The Riemann integral in several variables is hard to compute by the definition. For one-dimensional Riemann integral, we have the fundamental theorem of calculus, and we can compute many integrals without having to appeal to the definition of the integral. We will rewrite a Riemann integral in several variables into several one-dimensional Riemann integrals by iterating. However, if \(f \colon [0,1]^2 \to \R\) is a Riemann integrable function, it is not immediately clear if the three expressions

\begin{equation*} \int_{[0,1]^2} f , \qquad \int_0^1 \int_0^1 f(x,y) \, dx \, dy , \qquad \text{and} \qquad \int_0^1 \int_0^1 f(x,y) \, dy \, dx \end{equation*}

are equal, or if the last two are even well-defined.

Example 10.2.1.


\begin{equation*} f(x,y) := \begin{cases} 1 & \text{if } x=\nicefrac{1}{2} \text{ and } y \in \Q, \\ 0 & \text{otherwise.} \end{cases} \end{equation*}

Then \(f\) is Riemann integrable on \(R := [0,1]^2\) and \(\int_R f = 0\text{.}\) Furthermore, \(\int_0^1 \int_0^1 f(x,y) \, dx \, dy = 0\text{.}\) However,

\begin{equation*} \int_0^1 f(\nicefrac{1}{2},y) \, dy \end{equation*}

does not exist, so we cannot even write \(\int_0^1 \int_0^1 f(x,y) \, dy \, dx\text{.}\)

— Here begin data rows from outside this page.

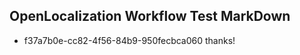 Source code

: ## OpenLocalization Workflow Test MarkDown
* f37a7b0e-cc82-4f56-84b9-950fecbca060 thanks!

<!--HONumber=Aug16_HO1-->


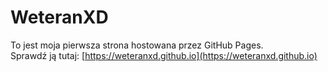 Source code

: # WeteranXD
To jest moja pierwsza strona hostowana przez GitHub Pages.  
Sprawdź ją tutaj: [https://weteranxd.github.io](https://weteranxd.github.io)
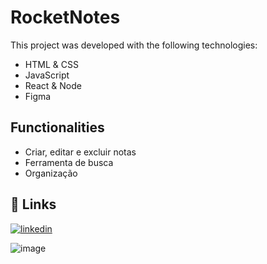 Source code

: # RocketNotes
This project was developed with the following technologies:

 - HTML & CSS
 - JavaScript
 - React & Node
 - Figma






## Functionalities

- Criar, editar e excluir notas
- Ferramenta de busca
- Organização


## 🔗 Links
[![linkedin](https://www.linkedin.com/in/paulo-victor-07481a243/)](https://www.linkedin.com/in/paulo-victor-07481a243/)

![image](https://github.com/enKAYNpetado/RocketNotes_/assets/136331604/47d22501-329e-46e0-9031-a3a3cfd4f8c9)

Proof: Let us start with integrability of \(f\text{.}\) Consider the partition of \([0,1]^2\) where the partition in the \(x\) direction is \(\{ 0, \nicefrac{1}{2}-\epsilon, \nicefrac{1}{2}+\epsilon,1\}\) and in the \(y\) direction \(\{ 0, 1 \}\text{.}\) The subrectangles of the partition are

\begin{equation*} R_1 := [0, \nicefrac{1}{2}-\epsilon] \times [0,1], \qquad R_2 := [\nicefrac{1}{2}-\epsilon, \nicefrac{1}{2}+\epsilon] \times [0,1], \qquad R_3 := [\nicefrac{1}{2}+\epsilon,1] \times [0,1] . \end{equation*}

We have \(m_1 = M_1 = 0\text{,}\) \(m_2 =0\text{,}\) \(M_2 = 1\text{,}\) and \(m_3 = M_3 = 0\text{.}\) Therefore,

\begin{equation*} L(P,f) = m_1 V(R_1) + m_2 V(R_2) + m_3 V(R_3) = 0 (\nicefrac{1}{2}-\epsilon) + 0 (2\epsilon) + 0 (\nicefrac{1}{2}-\epsilon) = 0 , \end{equation*}


\begin{equation*} U(P,f) = M_1 V(R_1) + M_2 V(R_2) + M_3 V(R_3) = 0 (\nicefrac{1}{2}-\epsilon) + 1 (2\epsilon) + 0 (\nicefrac{1}{2}-\epsilon) = 2 \epsilon . \end{equation*}

The upper and lower sums are arbitrarily close and the lower sum is always zero, so the function is integrable and \(\int_R f = 0\text{.}\)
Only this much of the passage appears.